Moretti’s films are never predictable: the beauty can come from anywhere.
Directed by Nanni Moretti
Written by Nanni Moretti, Francesco Piccolo and Valia Santella
107 minutes, rated M
Italy’s most introverted and unpredictable film-maker changes gender here by casting the marvellous Margherita Buy as an introverted and unpredictable film-maker who’s falling apart in the middle of making a film.
Nanni Moretti has often cast himself, playing someone close to himself, as in Dear Diary (1993) or The Son’s Room (2001). His preoccupation with psychoanalysis is another reason critics lazily call him the Italian Woody Allen; that, and his flair for comedy. He played an atheist shrink brought in to help a newly elected and anxiety-ridden pope (Michel Piccoli) in We Have a Pope (2011). What we did not know at the time was that Moretti’s mother was dying during the making of that film. So now we have Mia Madre, in which Moretti examines his sense of loss and panic at the death of a parent. For those of a certain age, there can be no more universal story.
This is not strictly a comedy, as you can guess, although it has a couple of hugely funny sequences. John Turturro arrives in Rome as megastar Barry Huggins to play the lead in the film that Margherita (Buy, using her real name) is directing – a neo-realist political drama about workers taking over a factory after an American tycoon has bought it. Huggins tries to proposition her when she picks him up at the airport. Huggins is an ego in search of meaning, so things only get worse.
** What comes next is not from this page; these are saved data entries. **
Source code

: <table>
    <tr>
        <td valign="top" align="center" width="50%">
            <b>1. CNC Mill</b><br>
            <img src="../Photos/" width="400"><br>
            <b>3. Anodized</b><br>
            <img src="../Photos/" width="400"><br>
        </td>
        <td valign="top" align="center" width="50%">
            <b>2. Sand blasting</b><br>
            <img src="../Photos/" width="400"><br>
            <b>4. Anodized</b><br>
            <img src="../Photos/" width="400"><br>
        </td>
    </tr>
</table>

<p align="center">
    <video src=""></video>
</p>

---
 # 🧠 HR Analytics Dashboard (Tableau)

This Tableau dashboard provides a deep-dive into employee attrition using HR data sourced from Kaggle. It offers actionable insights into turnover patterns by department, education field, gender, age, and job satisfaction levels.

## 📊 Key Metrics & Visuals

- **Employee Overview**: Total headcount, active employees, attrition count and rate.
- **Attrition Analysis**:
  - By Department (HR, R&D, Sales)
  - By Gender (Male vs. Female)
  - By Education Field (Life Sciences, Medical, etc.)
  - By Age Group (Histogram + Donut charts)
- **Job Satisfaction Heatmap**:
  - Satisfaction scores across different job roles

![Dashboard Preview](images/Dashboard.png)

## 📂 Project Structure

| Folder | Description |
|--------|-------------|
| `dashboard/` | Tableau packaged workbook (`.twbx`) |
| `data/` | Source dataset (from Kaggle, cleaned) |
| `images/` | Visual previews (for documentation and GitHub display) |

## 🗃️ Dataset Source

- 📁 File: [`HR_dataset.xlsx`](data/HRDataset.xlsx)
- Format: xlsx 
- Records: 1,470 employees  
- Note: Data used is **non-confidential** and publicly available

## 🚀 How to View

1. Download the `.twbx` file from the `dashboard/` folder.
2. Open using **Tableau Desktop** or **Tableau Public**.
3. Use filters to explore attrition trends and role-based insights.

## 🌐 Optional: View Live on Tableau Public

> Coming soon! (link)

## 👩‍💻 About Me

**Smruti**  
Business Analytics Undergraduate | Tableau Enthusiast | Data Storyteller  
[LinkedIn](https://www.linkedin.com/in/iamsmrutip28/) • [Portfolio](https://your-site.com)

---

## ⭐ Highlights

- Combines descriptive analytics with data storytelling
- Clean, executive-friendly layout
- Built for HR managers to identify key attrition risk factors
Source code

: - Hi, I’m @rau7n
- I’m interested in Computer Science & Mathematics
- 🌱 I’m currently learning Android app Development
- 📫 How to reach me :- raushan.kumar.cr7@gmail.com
Turturro is hilarious in the role, which is lucky, because the film is inevitably sad, sadder, saddest.
The idea itself seems very Italian. ‘A harried movie director retreats into his memories and fantasies’. That is the description on IMDb of Fellini’s 8½, but it could just as easily be this film. The movie shooting goes awry when Huggins can’t remember his lines. Margherita’s personal life is in tatters. Her mother Ada (Giulia Lazzarini) has been hospitalised; Margherita is completely unaware of the dramas in the life of her teenage daughter Livia (Beatrice Mancini); Margherita’s affair with actor Vittorio (Enrice Iannello) is over. Her dreams begin to plague her, and the sense of linear time disappears. Moretti jumps in and out of memory without the usual visual cues to tell us what period we are looking at. It’s easy enough to work out, and a compliment that he assumes we can follow.
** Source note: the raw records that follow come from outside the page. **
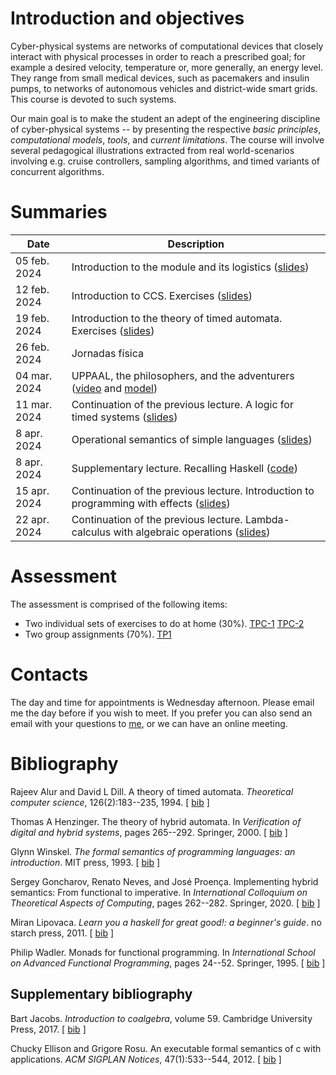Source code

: # Introduction and objectives

Cyber-physical systems are networks of computational devices that closely
interact with physical processes in order to reach a prescribed goal; for
example a desired velocity, temperature or, more generally, an energy level.
They range from small medical devices, such as pacemakers and insulin pumps, to
networks of autonomous vehicles and district-wide smart grids. This course is
devoted to such systems.

Our main goal is to make the student an adept of the engineering discipline of
cyber-physical systems -- by presenting the respective *basic principles*,
*computational models*, *tools*, and *current limitations*. The course will
involve several pedagogical illustrations extracted from real world-scenarios
involving e.g.  cruise controllers, sampling algorithms, and timed variants of
concurrent algorithms.


# Summaries

  | Date         | Description |
  | ----------   |------------ |
  | 05 feb. 2024 | Introduction to the module and its logistics ([slides](introSlides/intro.pdf)) |
  | 12 feb. 2024 | Introduction to CCS. Exercises ([slides](CCS/CCS.pdf)) |
  | 19 feb. 2024 | Introduction to the theory of timed automata. Exercises ([slides](introtimedAutomata/timed-automata.pdf)) |
  | 26 feb. 2024 | Jornadas física | 
  | 04 mar. 2024 | UPPAAL, the philosophers, and the adventurers ([video](https://www.youtube.com/watch?v=7yDmGnA8Hw0) and [model](adventurers.xml)) |
  | 11 mar. 2024 | Continuation of the previous lecture. A logic for timed systems ([slides](Uppaal/uppaal.pdf)) |
  | 8 apr. 2024  | Operational semantics of simple languages ([slides](hybridProgramming/hybridProgramming.pdf)) |
  | 8 apr. 2024  | Supplementary lecture. Recalling Haskell ([code](lectureCPC.hs)) |
  | 15 apr. 2024  | Continuation of the previous lecture. Introduction to programming with effects ([slides](monads/lambdaCalc.pdf)) |
  | 22 apr. 2024  | Continuation of the previous lecture. Lambda-calculus with algebraic operations ([slides](monads/stlcE.pdf)) |


# Assessment

The assessment is comprised of the following items:

+ Two individual sets of exercises to do at home (30%). [TPC-1](tpc1/tpc1.pdf) [TPC-2](tpc2/tpc2.pdf)
+ Two group assignments (70%). [TP1](tp1/tp1.pdf)
  
# Contacts

The day and time for appointments is Wednesday afternoon. Please email me the
day before if you wish to meet. If you prefer you can also send an email with
your questions to [me](mailto:nevrenato@di.uminho.pt), or we can have
an online meeting.

# Bibliography

<p><a name="alur1994theory"></a>
Rajeev Alur and David&nbsp;L Dill.
 A theory of timed automata.
 <em>Theoretical computer science</em>, 126(2):183--235, 1994.
[&nbsp;<a href="bib/biblioCPC_bib.html#alur1994theory">bib</a>&nbsp;]
</p>

<p><a name="henzinger2000theory"></a>
Thomas&nbsp;A Henzinger.
 The theory of hybrid automata.
 In <em>Verification of digital and hybrid systems</em>, pages 265--292.
  Springer, 2000.
[&nbsp;<a href="bib/biblioCPC_bib.html#henzinger2000theory">bib</a>&nbsp;]
</p>

<p><a name="winskel1993formal"></a>
Glynn Winskel.
 <em>The formal semantics of programming languages: an introduction</em>.
 MIT press, 1993.
[&nbsp;<a href="bib/biblioCPC_bib.html#winskel1993formal">bib</a>&nbsp;]
</p>

<p><a name="goncharov2020implementing"></a>
Sergey Goncharov, Renato Neves, and Jos&eacute; Proen&ccedil;a.
 Implementing hybrid semantics: From functional to imperative.
 In <em>International Colloquium on Theoretical Aspects of
  Computing</em>, pages 262--282. Springer, 2020.
[&nbsp;<a href="bib/biblioCPC_bib.html#goncharov2020implementing">bib</a>&nbsp;]
</p>

<p><a name="lipovaca2011learn"></a>
Miran Lipovaca.
 <em>Learn you a haskell for great good!: a beginner's guide</em>.
 no starch press, 2011.
[&nbsp;<a href="bib/biblioCPC_bib.html#lipovaca2011learn">bib</a>&nbsp;]
</p>

<p><a name="wadler1995monads"></a>
Philip Wadler.
 Monads for functional programming.
 In <em>International School on Advanced Functional Programming</em>,
  pages 24--52. Springer, 1995.
[&nbsp;<a href="bib/biblioCPC_bib.html#wadler1995monads">bib</a>&nbsp;]
</p>
<!-- 
<hr><p><em>This file was generated by
<a href="http://www.lri.fr/~filliatr/bibtex2html/">bibtex2html</a> 1.99.</em></p> -->

## Supplementary bibliography

<p><a name="jacobs2017introduction"></a>
Bart Jacobs.
 <em>Introduction to coalgebra</em>, volume&nbsp;59.
 Cambridge University Press, 2017.
[&nbsp;<a href="bib/sup_bib.html#jacobs2017introduction">bib</a>&nbsp;]
</p>

<p><a name="ellison2012executable"></a>
Chucky Ellison and Grigore Rosu.
 An executable formal semantics of c with applications.
 <em>ACM SIGPLAN Notices</em>, 47(1):533--544, 2012.
[&nbsp;<a href="bib/sup_bib.html#ellison2012executable">bib</a>&nbsp;]
</p>
<!-- 
<hr><p><em>This file was generated by
 <a href="http://www.lri.fr/~filliatr/bibtex2html/">bibtex2html</a> 1.99.</em></p> -->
Complicating further, Moretti plays Margherita’s brother Giovanni. Most of his scenes are in the hospital, as their mother slips away. He is practical, where his sister is fanciful; when she brings tasty snacks from the deli, he turns up with a full meal he has made himself. When the doctor explains what is about to happen, she can’t accept the bad news, but he accepts the truth. Giovanni is the guy Moretti wants to be; Margherita is the person he really is, in other words.
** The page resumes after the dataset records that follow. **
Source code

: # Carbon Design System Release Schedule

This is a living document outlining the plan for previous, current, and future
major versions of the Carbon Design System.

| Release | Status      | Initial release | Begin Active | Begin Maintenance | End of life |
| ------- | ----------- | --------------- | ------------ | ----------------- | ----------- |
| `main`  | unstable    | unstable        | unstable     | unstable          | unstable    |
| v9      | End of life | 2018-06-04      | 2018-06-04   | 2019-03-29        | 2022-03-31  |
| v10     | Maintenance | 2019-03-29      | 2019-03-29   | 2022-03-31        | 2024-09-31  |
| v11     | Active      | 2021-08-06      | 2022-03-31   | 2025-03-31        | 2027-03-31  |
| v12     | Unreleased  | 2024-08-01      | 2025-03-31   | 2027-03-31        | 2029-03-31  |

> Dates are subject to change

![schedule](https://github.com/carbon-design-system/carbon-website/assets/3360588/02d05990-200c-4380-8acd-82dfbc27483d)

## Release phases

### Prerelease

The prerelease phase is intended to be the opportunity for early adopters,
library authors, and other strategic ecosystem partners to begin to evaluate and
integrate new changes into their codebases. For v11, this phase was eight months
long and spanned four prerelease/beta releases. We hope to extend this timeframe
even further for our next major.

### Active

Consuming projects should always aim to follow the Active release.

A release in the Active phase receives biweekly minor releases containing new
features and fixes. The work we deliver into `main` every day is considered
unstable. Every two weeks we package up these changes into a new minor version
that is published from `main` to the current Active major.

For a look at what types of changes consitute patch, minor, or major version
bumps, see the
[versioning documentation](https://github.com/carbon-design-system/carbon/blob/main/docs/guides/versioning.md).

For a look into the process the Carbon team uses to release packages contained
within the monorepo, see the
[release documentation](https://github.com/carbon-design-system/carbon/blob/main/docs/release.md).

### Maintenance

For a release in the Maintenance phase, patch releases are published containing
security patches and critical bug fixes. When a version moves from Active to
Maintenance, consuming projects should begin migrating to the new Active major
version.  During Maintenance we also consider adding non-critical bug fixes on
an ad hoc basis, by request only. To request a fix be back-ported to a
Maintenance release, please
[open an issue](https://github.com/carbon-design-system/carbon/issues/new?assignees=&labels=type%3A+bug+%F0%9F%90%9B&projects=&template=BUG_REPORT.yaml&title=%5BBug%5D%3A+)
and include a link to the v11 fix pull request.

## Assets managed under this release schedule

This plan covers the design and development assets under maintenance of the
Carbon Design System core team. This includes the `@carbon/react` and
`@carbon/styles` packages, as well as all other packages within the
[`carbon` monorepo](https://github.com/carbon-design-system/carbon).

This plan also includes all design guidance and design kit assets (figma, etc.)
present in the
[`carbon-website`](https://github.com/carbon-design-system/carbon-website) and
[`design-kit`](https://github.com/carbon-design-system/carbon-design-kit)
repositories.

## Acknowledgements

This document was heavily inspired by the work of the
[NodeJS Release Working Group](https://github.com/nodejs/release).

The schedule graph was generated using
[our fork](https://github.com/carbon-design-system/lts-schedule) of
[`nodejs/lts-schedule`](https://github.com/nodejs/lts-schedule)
Moretti’s films are never predictable: the beauty can come from anywhere. There is a scene here where Margherita and her ex-husband (Stefano Abbati) teach Livia how to ride a scooter, each parent acting as a bollard she must ride around. It seems like nothing, but it is both symbolic and natural, a grace moment in Margherita’s unravelling life.
The prestigious Cahiers du Cinema named Mia Madre as the best film of 2015 – from anywhere. (Hint: make a film within a film and the French will eat it up). I would not go that far, but it is a significant achievement. It could be a little faster, a tad more upbeat, a pinch funnier, but Margherita Buy’s performance takes it to a high plane of emotionalism. She has superb truthfulness, especially in despair. Moretti was right to change the character to a woman – that gives us three generations of women of the same family – and Margherita never feels like a man’s emotions in a woman’s body.
For Moretti, it’s partly a film about feeling inadequate, something he says he always feels when making a film. That may surprise those who love his films, but it does explain one of his great strengths as an artist – his humility, the sense that he is exploring when he makes a film, rather than explaining.